* [Your goal]:
If a line in the listing carries the word "article", return a copy of that line.

* [Information shown]:
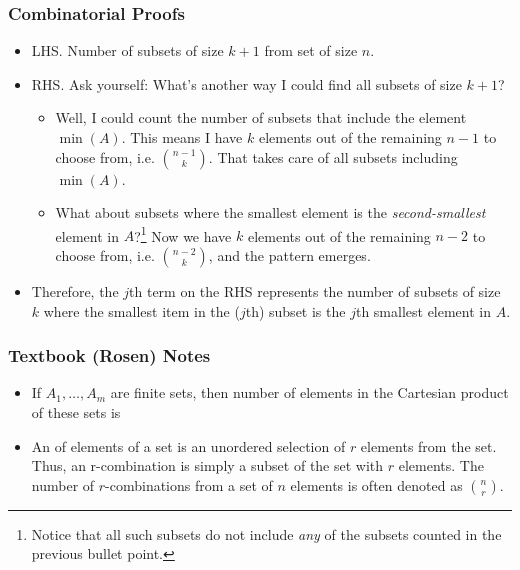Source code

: \documentclass[12pt]{article}
\newcommand{\myspace}{\vspace{2\bigskipamount}}
\newcommand\p{\Needspace{12\baselineskip} \noindent}
\begin{document}
\subsubsection{Combinatorial Proofs}

\p {}
\begin{itemize}
	\item LHS. Number of subsets of size $k + 1$ from set of size $n$. 
	\item RHS. Ask yourself: What's another way I could find all subsets of size $k+1$? 
	\begin{itemize}
		\item Well, I could count the number of subsets that include the element $\min(A)$. This means I have $k$ elements out of the remaining $n-1$ to choose from, i.e. $\binom{n-1}{k}$. That takes care of all subsets including $\min(A)$. 
		\item What about subsets where the smallest element is the \textit{second-smallest} element in $A$?\footnote{Notice that all such subsets do not include \textit{any} of the subsets counted in the previous bullet point.} Now we have $k$ elements out of the remaining $n-2$ to choose from, i.e. $\binom{n-2}{k}$, and the pattern emerges. 
	\end{itemize}
	\item Therefore, the $j$th term on the RHS represents the number of subsets of size $k$ where the smallest item in the ($j$th) subset is the $j$th smallest element in $A$. 
\end{itemize}

\subsubsection{Textbook (Rosen) Notes}
\begin{itemize}
	\item If $A_1, \ldots, A_m$ are finite sets, then number of elements in the Cartesian product of these sets is 
	
	\item An  of elements of a set is an unordered selection of $r$ elements from the set. Thus, an r-combination is simply a subset of the set with $r$ elements. The number of $r$-combinations from a set of $n$ elements is often denoted as $\binom{n}{r}$. 
\end{itemize}
\myspace
	
\end{document}
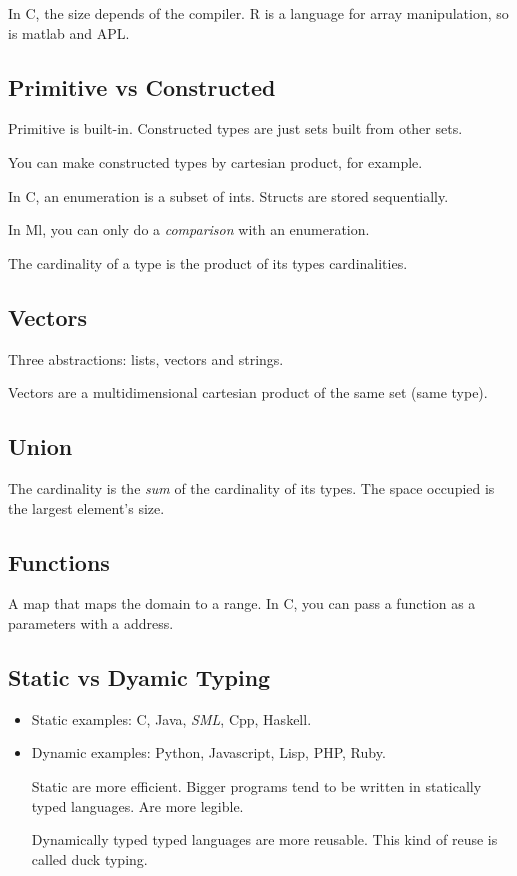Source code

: \documentclass[11pt]{article}
\begin{document}
In C, the size depends of the compiler. R is a language for array manipulation, so is
matlab and APL.


\subsection{Primitive vs Constructed}
\label{sec:orgb1b7c53}
Primitive is built-in. Constructed types are just sets built from other sets.

You can make constructed types by cartesian product, for example.

In C, an enumeration is a subset of ints. Structs are stored sequentially.

In Ml, you can only do a \emph{comparison} with an enumeration.

The cardinality of a type is the product of its types cardinalities.

\subsection{Vectors}
\label{sec:orgf085f89}
Three abstractions: lists, vectors and strings.

Vectors are a multidimensional cartesian product of the same set (same type).

\subsection{Union}
\label{sec:orgf7b38d9}
The cardinality is the \emph{sum} of the cardinality of its types. The space occupied is the
largest element's size.
\subsection{Functions}
\label{sec:org4ccae4f}
A map that maps the domain to a range. In C, you can pass a function as a parameters
with a address.
\subsection{Static vs Dyamic Typing}
\label{sec:orge353561}
\begin{itemize}
\item Static examples: C, Java, \emph{SML}, Cpp, Haskell.
\item Dynamic examples: Python, Javascript, Lisp, PHP, Ruby.

Static are more efficient. Bigger programs tend to be written in statically typed
languages. Are more legible.

Dynamically typed typed languages are more reusable. This kind of reuse is called
duck typing.
\end{itemize}
\end{document}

* [Exercise response]:
: \documentclass[12pt]{article}
: \documentclass[11pt]{article}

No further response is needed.